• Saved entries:
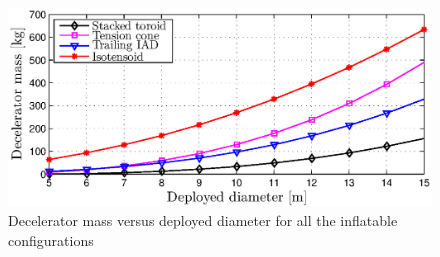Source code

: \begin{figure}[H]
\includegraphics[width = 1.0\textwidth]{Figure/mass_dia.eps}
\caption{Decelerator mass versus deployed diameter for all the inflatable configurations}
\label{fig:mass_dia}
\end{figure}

• EXERCISE: Your answer should be every line above, written out exactly, with no pictures.

• COMPLETED EXERCISE:
Source code

: \begin{figure}[H]
\includegraphics[width = 1.0\textwidth]{Figure/mass_dia.eps}
\caption{Decelerator mass versus deployed diameter for all the inflatable configurations}
\label{fig:mass_dia}
\end{figure}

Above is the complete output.